-------- Material provided --------
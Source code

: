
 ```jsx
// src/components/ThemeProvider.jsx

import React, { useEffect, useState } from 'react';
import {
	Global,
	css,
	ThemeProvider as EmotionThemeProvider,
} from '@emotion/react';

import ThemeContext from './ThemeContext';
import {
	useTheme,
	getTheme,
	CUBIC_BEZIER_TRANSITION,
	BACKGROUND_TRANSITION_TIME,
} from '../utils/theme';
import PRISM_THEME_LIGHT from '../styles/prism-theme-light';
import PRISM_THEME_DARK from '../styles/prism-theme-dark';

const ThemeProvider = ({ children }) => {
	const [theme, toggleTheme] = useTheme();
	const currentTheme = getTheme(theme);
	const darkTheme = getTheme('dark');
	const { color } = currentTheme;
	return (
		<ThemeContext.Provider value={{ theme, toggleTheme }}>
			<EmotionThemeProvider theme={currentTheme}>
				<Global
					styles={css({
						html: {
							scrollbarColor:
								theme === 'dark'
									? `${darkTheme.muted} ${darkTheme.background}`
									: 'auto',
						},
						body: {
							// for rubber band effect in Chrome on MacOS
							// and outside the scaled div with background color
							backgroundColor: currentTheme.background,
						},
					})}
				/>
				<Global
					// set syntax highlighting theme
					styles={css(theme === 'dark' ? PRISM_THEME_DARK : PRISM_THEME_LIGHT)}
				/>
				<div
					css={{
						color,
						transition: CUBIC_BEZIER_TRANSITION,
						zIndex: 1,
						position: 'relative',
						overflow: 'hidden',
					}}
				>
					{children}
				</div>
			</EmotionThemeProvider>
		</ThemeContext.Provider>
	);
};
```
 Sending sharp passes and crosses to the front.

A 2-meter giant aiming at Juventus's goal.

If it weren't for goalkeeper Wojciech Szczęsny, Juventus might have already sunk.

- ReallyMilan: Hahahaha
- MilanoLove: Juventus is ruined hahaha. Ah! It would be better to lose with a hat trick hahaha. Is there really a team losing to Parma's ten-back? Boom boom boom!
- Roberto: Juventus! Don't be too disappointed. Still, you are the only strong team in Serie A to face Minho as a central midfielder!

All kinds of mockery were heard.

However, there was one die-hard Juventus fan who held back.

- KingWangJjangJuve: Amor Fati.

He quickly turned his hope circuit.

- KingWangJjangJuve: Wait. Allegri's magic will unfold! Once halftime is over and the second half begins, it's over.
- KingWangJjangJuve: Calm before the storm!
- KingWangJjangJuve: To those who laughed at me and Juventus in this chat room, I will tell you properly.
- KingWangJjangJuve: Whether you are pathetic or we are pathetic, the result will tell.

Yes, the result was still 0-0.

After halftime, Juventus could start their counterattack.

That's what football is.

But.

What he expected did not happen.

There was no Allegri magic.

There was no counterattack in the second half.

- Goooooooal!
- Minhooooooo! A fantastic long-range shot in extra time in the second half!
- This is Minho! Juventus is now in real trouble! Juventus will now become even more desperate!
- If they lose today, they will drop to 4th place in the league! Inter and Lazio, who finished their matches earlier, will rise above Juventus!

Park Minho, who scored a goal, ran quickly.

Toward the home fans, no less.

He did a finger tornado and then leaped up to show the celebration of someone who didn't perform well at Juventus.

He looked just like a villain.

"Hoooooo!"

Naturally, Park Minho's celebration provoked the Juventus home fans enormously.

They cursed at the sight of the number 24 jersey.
--------
Set down only the line containing "- KingWangJjangJuve: Whether" and the lines after it through the end, exactly as they appear above.

- KingWangJjangJuve: Whether you are pathetic or we are pathetic, the result will tell.

Yes, the result was still 0-0.

After halftime, Juventus could start their counterattack.

That's what football is.

But.

What he expected did not happen.

There was no Allegri magic.

There was no counterattack in the second half.

- Goooooooal!
- Minhooooooo! A fantastic long-range shot in extra time in the second half!
- This is Minho! Juventus is now in real trouble! Juventus will now become even more desperate!
- If they lose today, they will drop to 4th place in the league! Inter and Lazio, who finished their matches earlier, will rise above Juventus!

Park Minho, who scored a goal, ran quickly.

Toward the home fans, no less.

He did a finger tornado and then leaped up to show the celebration of someone who didn't perform well at Juventus.

He looked just like a villain.

"Hoooooo!"

Naturally, Park Minho's celebration provoked the Juventus home fans enormously.

They cursed at the sight of the number 24 jersey.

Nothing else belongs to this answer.